Supreme Court To Decide If Monsanto GMO Patents Are Valid 308
tomhath writes with this exerpt from a Reuters story: "The U.S. Supreme Court agreed Friday to hear an Indiana farmer's appeal that challenges the scope of Monsanto Co.'s patent rights on its Roundup Ready seeds. Mr. Bowman bought and planted 'commodity seeds' from a grain elevator. Those soybean seeds were a mix and included some that contained Monsanto's technology. The Supreme Court agreed to hear the case over the objections of the Obama administration, which had urged the justices to leave the lower court rulings in place."
Re:I still think this guy should countersue . . . (Score:5, Interesting)
He can probably not sell his seeds to Europe, we do not like genetically modified foods here. We let the americans be the Guinea Pigs of their own products.
It seems like the US Government has the same slogan like "The Body Shop" when it comes to food: "Product not tested on animals". There is enough humans to test on.
Don't own your own seeds .. (Score:3, Interesting)
"A federal appeals court found that soybean farmer Vernon Bowman infringed on Monsanto patents when he planted second-generation soybeans [commondreams.org] that were the product of seeds he had purchased from Monsanto"
Why is the Obama administration objecting ? (Score:5, Interesting)
Why is the Obama administration trying so hard to stop the Supreme Court from hearing this case?
Can someone fill me in, please?
Re:Why is the Obama administration objecting ? (Score:5, Interesting)
And the author claims that a lot of the feedback is lobbying from Monsanto and others, but I can't objectively decide if that's true or not.
Re:I still think this guy should countersue . . . (Score:4, Interesting)

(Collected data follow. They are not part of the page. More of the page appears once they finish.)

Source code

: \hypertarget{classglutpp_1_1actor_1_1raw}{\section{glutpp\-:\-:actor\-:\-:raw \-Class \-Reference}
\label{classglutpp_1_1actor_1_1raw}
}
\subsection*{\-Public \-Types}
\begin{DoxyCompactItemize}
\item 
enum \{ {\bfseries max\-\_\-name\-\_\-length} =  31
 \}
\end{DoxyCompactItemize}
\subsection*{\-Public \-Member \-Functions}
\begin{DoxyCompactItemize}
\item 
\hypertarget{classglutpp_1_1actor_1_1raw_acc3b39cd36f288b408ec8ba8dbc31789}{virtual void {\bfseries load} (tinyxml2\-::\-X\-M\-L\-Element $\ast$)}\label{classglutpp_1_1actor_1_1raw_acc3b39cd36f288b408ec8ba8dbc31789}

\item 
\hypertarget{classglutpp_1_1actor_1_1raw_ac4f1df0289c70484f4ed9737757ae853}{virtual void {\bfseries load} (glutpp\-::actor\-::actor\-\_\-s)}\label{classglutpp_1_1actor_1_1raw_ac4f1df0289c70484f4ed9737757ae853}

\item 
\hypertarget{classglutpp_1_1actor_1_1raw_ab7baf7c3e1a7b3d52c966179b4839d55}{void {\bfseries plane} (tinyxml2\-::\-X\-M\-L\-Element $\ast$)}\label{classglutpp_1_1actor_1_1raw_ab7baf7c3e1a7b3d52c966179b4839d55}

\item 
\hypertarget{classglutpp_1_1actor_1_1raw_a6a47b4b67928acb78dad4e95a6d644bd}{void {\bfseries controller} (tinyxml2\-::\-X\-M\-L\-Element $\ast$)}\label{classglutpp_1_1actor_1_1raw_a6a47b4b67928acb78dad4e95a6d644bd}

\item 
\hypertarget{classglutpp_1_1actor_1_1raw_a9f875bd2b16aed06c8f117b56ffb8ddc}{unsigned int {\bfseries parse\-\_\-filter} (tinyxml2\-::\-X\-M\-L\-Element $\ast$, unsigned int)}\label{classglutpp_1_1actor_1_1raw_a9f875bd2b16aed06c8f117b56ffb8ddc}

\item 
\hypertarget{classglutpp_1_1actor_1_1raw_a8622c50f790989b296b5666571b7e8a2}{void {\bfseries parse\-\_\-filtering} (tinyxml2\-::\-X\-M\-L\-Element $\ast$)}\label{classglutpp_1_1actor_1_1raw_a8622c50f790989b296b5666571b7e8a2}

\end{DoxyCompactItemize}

In this case, copyright really should apply rather than patents (it doesn't seem to, but bear with me). The patent would cover the process used to create these seeds, I assume. I may be wrong, but that's all it should cover. The genetic sequence would be that part that is copyrighted in this case, if you believe that should be allowed (which I don't).
Speaking from Experience (Score:2, Interesting)

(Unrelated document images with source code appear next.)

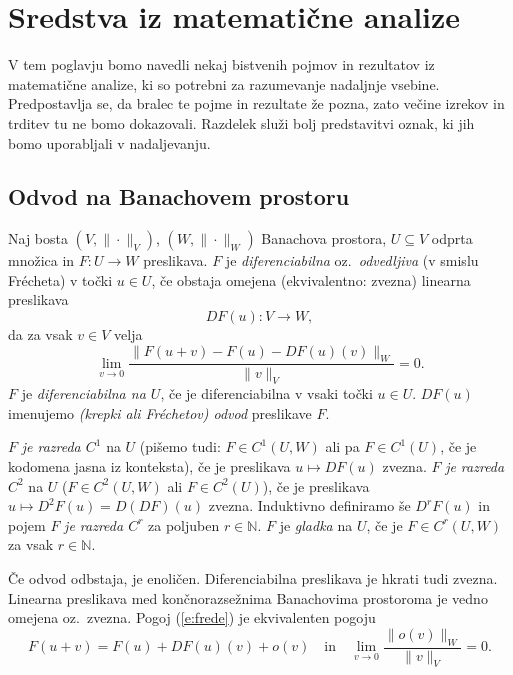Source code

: \chapter{Sredstva iz matematične analize}


V tem poglavju bomo navedli nekaj bistvenih pojmov in rezultatov iz matematične analize,
ki so potrebni za razumevanje nadaljnje vsebine. Predpostavlja
se, da bralec te pojme in rezultate že pozna, zato večine izrekov in trditev
tu ne bomo dokazovali. Razdelek služi bolj predstavitvi oznak, ki jih
bomo uporabljali v nadaljevanju.


\section{Odvod na Banachovem prostoru}


\begin{definicija} \label{def:odvod}
	Naj bosta $(V,\|\cdot\|_V)$, $(W,\|\cdot\|_W)$ Banachova prostora, $U\subseteq V$ odprta
	množica in $F\colon U\to W$ preslikava. $F$ je \emph{diferenciabilna} oz.~\emph{odvedljiva}
	(v smislu Frécheta) v točki $u\in U$, če obstaja omejena (ekvivalentno: zvezna) linearna preslikava
	\[ DF(u)\colon V\to W, \]
	da za vsak $v\in V$ velja
	\begin{equation} \label{e:frede}
		\lim_{v\to 0}\frac{\|F(u+v)-F(u)-DF(u)(v)\|_W}{\|v\|_V}=0.
	\end{equation}
	$F$ je \emph{diferenciabilna na $U$}, če je diferenciabilna v vsaki točki $u\in U$.
	$DF(u)$ imenujemo \emph{(krepki ali Fréchetov) odvod} preslikave $F$.
	
	$F$ \emph{je razreda $C^1$} na $U$ (pišemo tudi: $F\in C^1(U,W)$ ali pa $F\in C^1(U)$,
	če je kodomena jasna iz konteksta), če je preslikava $u\mapsto DF(u)$ zvezna.
	$F$ \emph{je razreda $C^2$} na $U$ ($F\in C^2(U,W)$ ali $F\in C^2(U)$),
	če je preslikava $u\mapsto D^2F(u)=D(DF)(u)$ zvezna. Induktivno definiramo še $D^rF(u)$ in pojem
	$F$ \emph{je razreda $C^r$} za poljuben $r\in\mathbb{N}$. $F$ je \emph{gladka} na $U$,
	če je $F\in C^r(U,W)$ za vsak $r\in\mathbb{N}$.
\end{definicija}

Če odvod odbstaja, je enoličen. Diferenciabilna preslikava je hkrati tudi zvezna.
Linearna preslikava med končnorazsežnima Banachovima prostoroma je vedno omejena
oz.~zvezna. Pogoj (\ref{e:frede}) je ekvivalenten pogoju
\begin{equation*} %
	F(u+v)=F(u)+DF(u)(v)+o(v)\quad\textrm{in}\quad
	\lim_{v\to 0}\frac{\|o(v)\|_W}{\|v\|_V}=0.
\end{equation*}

Having been sued by Monsanto before, I certainly hope, but will not hold my breath, that the patents are ruled invalid.
My wife and I have 20 acres in rural country where we raise horses. They graze in our hayfields, which were contaminated by pollen from a nearby university where Monsanto does GMO research on insect-resistant hay and alfalfa.
We were sued by both the university and Monsanto, along with many of our neighbors, for "stealing their proprietary, top-secret technology."
Yeah, like we snuck into their fields in the middle of the night and stole pollen.
They're called bees.
Anyway, it cost us over $100K in legal fees, and were compelled to pay licensing fees. We decided to plow the hayfields under, but the court ruled we still had to pay annual licensing because the DNA was still in our soil.
Now we pay Monsanto $15K/year for the dirt on our property.
The effect on future genetic mods (Score:3, Interesting)
True Viral Patent (Score:4, Interesting)
Monsanto knows their genetic patent is being spread by bees, and yet either nobody is correctly arguing this in court or nobody cares. If someone sued on that issue alone Monsanto's patents would be declared invalid long ago. All these farmers who have had bee by plantings of monsanto's seeds into their crops would be owed a lot of money.
Re:Why is the Obama administration objecting ? (Score:5, Interesting)
I don't disagree with your assessment of Mitt, but you underestimate the danger Obama poses. Obama has taken radical Bush policies and by virtue of Democratic silence, has made them the new normal. Obama continues due process free detention with nary a peep from his party. He has extended this radical policy to include due process free execution. Libya destroyed the war powers act (the liberal achievement from the Viet Nam debacle which tried to put the power of war with congress where it belongs), thus setting the precedent that a president can start any war, anywhere, anytime, and Congress can go get bent.
These are dangerous and radical policies -- the type of monarchical powers we fought a revolution to escape. One man should not have the power to imprison you with no oversight, kill you with no oversight, or start a war with no oversight. The sad fact is, it took a Democrat to achieve all these things -- even GWB couldn't do the last two.
That is the danger of constant lesser evil voting. It leads inevitably to more evil. I suspect that if Mitt won however, Democrats would go back to pushing back against civil liberties violations and war as a kind of political pressure point. Maybe not, but at least we'd then all be clear that Democrats are the "New GOP".